Lali’s report links weaker ridership to “extreme weather events in 2026, an economic slowdown and a decline in immigration and international students.” Whatever the mix of causes, the money crunch matters because service quality and funding feed into each other. Counc. Josh Matlow, a TTC board member, warned of a “vicious cycle” where fewer riders means less fare revenue, which can mean fewer resources to improve service.

Josh Matlow pushes TTC reliability plan

Matlow is bringing a motion to Thursday’s TTC board meeting calling for answers and a concrete plan to improve reliability, especially after repeated subway shutdowns earlier this month and last week’s Line 2 disruption.

One recent incident involved hydraulic fuel leaks on Line 2 that shut down Bloor-Danforth service for hours. Another leak at Old Mill station halted service between Kipling and Jane for several hours. Matlow’s motion argues delays tied to hydraulic leaks and signal issues are becoming a routine expectation for riders.

He wants TTC leadership to clearly identify what upgrades are needed, including “unfunded” infrastructure work that could reduce breakdowns. A separate report tied to the motion pegs the TTC’s “unfunded needs” at about $37 billion. The motion, seconded by TTC chair Jamaal Myers, also asks the CEO to report back during the 2027 budget process with a strategy to cut disruptions and prevent future failures. Lali has publicly apologized for recent incidents, saying the TTC did not meet its standard and that he takes “full accountability.”

Toronto streetcar speed fixes on table

While the subway headlines grab attention, the TTC is also looking at changes to speed up and stabilize the streetcar and LRT network, where delays can turn a short commute into a daily gamble.

The board will consider steps such as expanding transit signal priority (think quicker green lights and giving streetcars priority over left-turning vehicles), removing some stops to improve spacing, and replacing outdated operating rules. The TTC says signal priority has already sped up some streetcar routes by about 10 to 30 seconds per intersection.

Some existing rules under review include a 25 km/h speed limit through intersections and requirements to slow down to visually inspect older switches, which the TTC hopes to replace.

Rider advocate Andrew Pulsifer of TTCriders welcomed the push, calling Toronto’s streetcar network “outrageously slow,” but he also flagged that stop removals can get politically heated.

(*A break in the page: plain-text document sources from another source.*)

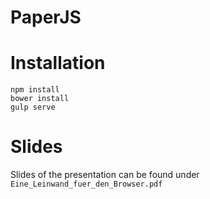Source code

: PaperJS
=======

Installation
============

```
npm install
bower install
gulp serve
```

Slides
======

Slides of the presentation can be found under `Eine_Leinwand_fuer_den_Browser.pdf`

The last big attempt, in 2014, ended with the TTC cutting 72 stops after backlash to a proposal that would have removed more than 80.

A TTC staff report says Toronto still has very tightly spaced stops and some of the slowest streetcars globally, lagging behind some European systems by 15 to 50 per cent.

For riders like Marika Robillard, who leaves an hour early for a trip that should take about 20 minutes and sometimes ends up paying for an Uber, the question is simple: can the TTC make service predictable enough that people can plan their lives around it again. Thursday’s meeting should give the first clues on how aggressive the board is willing to be, and how much funding it thinks it can realistically line up to get there.